## Activity
Repeat verbatim, and only, the lines of the data below, beginning at the line that contains "## VSCode Remote - Containers" and stopping after the line that contains "uruchamiając jądro Pythona.".

BEGIN Task input

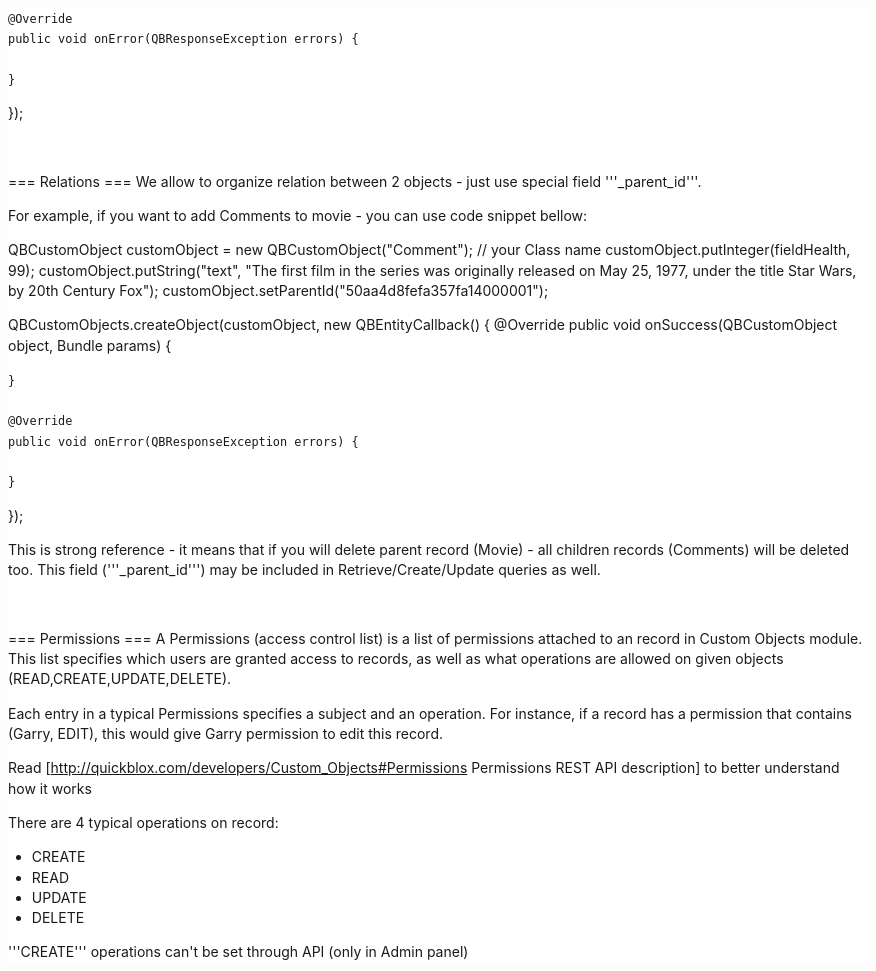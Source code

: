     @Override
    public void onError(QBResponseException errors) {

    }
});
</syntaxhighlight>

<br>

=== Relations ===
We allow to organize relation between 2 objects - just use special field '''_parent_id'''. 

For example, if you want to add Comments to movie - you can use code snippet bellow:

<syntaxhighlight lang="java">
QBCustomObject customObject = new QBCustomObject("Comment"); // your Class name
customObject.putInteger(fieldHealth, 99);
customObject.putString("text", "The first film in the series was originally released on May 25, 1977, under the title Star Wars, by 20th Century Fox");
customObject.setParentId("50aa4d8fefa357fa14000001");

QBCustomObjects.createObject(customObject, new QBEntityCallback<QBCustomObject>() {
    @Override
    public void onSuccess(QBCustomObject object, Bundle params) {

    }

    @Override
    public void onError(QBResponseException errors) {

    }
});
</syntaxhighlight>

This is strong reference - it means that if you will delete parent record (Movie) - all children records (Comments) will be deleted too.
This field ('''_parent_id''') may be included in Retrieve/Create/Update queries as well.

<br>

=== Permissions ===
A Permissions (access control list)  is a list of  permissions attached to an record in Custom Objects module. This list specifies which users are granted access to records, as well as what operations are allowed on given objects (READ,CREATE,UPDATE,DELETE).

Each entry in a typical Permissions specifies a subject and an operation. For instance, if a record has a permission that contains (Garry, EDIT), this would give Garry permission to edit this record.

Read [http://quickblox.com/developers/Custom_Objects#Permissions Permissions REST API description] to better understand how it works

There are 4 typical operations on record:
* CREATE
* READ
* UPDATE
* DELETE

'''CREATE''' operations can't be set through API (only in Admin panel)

END Task input
BEGIN Task input

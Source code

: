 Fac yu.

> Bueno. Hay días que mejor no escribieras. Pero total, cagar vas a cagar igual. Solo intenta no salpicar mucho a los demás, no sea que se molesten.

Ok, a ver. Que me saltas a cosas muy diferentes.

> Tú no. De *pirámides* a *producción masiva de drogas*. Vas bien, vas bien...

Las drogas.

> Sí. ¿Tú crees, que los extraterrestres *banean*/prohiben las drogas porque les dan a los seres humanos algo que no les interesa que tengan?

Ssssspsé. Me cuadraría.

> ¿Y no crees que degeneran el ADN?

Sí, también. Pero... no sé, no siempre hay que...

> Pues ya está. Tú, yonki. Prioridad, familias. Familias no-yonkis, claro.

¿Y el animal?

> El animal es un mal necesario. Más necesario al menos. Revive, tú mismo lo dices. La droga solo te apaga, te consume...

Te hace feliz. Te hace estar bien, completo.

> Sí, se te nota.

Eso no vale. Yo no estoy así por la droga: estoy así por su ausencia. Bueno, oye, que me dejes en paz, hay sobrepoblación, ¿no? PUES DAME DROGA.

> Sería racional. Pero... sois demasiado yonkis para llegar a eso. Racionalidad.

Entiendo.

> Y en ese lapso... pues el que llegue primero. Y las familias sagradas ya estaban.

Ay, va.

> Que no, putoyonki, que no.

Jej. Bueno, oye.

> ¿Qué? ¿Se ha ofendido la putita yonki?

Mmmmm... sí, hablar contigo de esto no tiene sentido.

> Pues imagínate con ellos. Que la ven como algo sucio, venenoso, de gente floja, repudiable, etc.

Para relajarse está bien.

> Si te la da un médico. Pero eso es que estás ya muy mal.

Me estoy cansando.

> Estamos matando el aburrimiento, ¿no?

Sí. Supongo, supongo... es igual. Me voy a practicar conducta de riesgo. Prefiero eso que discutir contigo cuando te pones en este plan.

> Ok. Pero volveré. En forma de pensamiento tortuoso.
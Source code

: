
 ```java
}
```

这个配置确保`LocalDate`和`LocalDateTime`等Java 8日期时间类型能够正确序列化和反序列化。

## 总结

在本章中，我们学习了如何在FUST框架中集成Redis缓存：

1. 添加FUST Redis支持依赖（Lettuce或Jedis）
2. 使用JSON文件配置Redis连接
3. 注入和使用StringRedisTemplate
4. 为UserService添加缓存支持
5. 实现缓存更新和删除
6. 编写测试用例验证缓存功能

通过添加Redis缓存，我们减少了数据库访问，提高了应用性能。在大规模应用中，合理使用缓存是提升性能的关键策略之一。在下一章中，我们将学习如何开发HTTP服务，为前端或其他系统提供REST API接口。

END Task input
BEGIN Task input

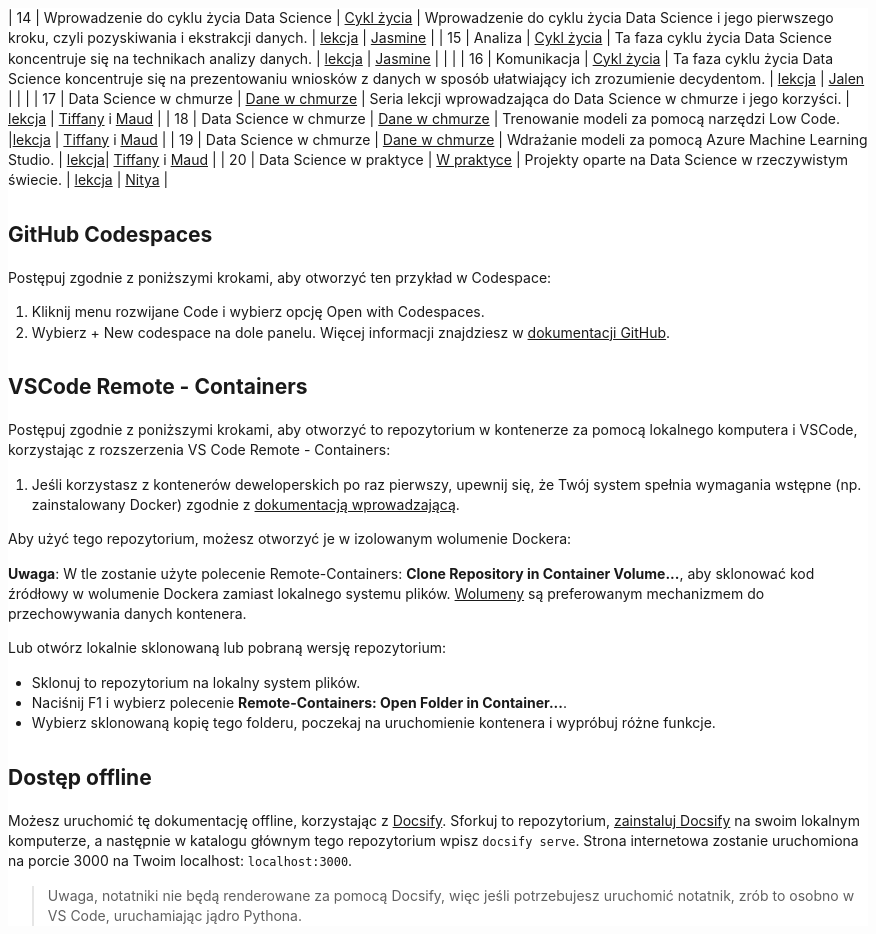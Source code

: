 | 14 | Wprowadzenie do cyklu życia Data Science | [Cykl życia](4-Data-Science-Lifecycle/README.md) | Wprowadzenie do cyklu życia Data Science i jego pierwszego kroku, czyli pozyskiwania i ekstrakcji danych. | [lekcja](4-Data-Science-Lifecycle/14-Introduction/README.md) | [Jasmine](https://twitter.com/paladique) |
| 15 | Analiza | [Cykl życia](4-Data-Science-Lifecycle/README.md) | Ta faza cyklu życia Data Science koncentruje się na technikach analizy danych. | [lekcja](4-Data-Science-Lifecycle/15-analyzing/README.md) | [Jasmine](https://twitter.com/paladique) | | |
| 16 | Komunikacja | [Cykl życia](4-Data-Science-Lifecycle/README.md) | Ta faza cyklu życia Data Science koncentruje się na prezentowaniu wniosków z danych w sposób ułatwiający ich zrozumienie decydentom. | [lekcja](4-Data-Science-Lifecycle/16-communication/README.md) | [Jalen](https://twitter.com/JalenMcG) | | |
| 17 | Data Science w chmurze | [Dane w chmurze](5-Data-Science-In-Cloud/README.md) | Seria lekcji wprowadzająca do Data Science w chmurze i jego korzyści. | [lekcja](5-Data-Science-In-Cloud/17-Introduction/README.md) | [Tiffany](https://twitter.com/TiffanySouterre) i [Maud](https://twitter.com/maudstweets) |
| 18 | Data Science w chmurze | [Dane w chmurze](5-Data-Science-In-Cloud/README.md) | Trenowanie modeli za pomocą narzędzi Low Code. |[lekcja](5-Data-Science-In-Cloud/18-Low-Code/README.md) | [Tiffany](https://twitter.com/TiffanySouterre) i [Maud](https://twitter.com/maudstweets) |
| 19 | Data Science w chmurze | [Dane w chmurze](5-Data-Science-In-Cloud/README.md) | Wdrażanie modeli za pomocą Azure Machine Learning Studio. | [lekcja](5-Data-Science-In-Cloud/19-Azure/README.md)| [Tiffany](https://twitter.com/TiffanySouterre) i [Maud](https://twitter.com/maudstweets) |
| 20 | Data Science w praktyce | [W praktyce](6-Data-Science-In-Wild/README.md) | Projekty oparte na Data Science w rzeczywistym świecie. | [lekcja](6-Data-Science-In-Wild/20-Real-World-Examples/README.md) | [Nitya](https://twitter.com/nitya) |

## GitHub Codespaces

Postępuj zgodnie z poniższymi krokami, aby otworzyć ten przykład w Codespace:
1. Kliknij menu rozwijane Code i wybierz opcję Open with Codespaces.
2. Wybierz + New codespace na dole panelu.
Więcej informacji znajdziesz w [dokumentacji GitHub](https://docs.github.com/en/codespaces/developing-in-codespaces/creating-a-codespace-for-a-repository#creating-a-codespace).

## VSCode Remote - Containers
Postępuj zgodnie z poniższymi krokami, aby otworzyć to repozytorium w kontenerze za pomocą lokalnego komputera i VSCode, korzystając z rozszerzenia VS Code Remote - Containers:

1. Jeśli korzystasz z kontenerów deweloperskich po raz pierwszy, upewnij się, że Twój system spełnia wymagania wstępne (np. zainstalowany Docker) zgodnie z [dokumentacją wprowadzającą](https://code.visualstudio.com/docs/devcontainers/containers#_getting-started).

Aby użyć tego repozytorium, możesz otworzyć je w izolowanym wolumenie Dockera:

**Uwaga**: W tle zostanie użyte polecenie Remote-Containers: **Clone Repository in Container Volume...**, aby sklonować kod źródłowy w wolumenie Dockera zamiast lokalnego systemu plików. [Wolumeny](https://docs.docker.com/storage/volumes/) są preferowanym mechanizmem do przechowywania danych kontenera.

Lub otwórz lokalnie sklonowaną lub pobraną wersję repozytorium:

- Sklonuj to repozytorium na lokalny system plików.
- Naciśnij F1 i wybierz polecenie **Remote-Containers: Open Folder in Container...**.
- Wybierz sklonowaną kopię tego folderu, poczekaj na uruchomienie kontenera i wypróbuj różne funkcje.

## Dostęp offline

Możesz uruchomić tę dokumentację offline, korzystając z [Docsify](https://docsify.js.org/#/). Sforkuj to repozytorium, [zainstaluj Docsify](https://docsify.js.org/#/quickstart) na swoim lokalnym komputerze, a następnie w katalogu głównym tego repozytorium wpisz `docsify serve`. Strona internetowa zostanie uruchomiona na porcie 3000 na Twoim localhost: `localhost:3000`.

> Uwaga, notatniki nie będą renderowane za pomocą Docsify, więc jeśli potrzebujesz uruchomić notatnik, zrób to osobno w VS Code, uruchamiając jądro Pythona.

END Task input

## Response area
## VSCode Remote - Containers
Postępuj zgodnie z poniższymi krokami, aby otworzyć to repozytorium w kontenerze za pomocą lokalnego komputera i VSCode, korzystając z rozszerzenia VS Code Remote - Containers:

1. Jeśli korzystasz z kontenerów deweloperskich po raz pierwszy, upewnij się, że Twój system spełnia wymagania wstępne (np. zainstalowany Docker) zgodnie z [dokumentacją wprowadzającą](https://code.visualstudio.com/docs/devcontainers/containers#_getting-started).

Aby użyć tego repozytorium, możesz otworzyć je w izolowanym wolumenie Dockera:

**Uwaga**: W tle zostanie użyte polecenie Remote-Containers: **Clone Repository in Container Volume...**, aby sklonować kod źródłowy w wolumenie Dockera zamiast lokalnego systemu plików. [Wolumeny](https://docs.docker.com/storage/volumes/) są preferowanym mechanizmem do przechowywania danych kontenera.

Lub otwórz lokalnie sklonowaną lub pobraną wersję repozytorium:

- Sklonuj to repozytorium na lokalny system plików.
- Naciśnij F1 i wybierz polecenie **Remote-Containers: Open Folder in Container...**.
- Wybierz sklonowaną kopię tego folderu, poczekaj na uruchomienie kontenera i wypróbuj różne funkcje.

## Dostęp offline

Możesz uruchomić tę dokumentację offline, korzystając z [Docsify](https://docsify.js.org/#/). Sforkuj to repozytorium, [zainstaluj Docsify](https://docsify.js.org/#/quickstart) na swoim lokalnym komputerze, a następnie w katalogu głównym tego repozytorium wpisz `docsify serve`. Strona internetowa zostanie uruchomiona na porcie 3000 na Twoim localhost: `localhost:3000`.

> Uwaga, notatniki nie będą renderowane za pomocą Docsify, więc jeśli potrzebujesz uruchomić notatnik, zrób to osobno w VS Code, uruchamiając jądro Pythona.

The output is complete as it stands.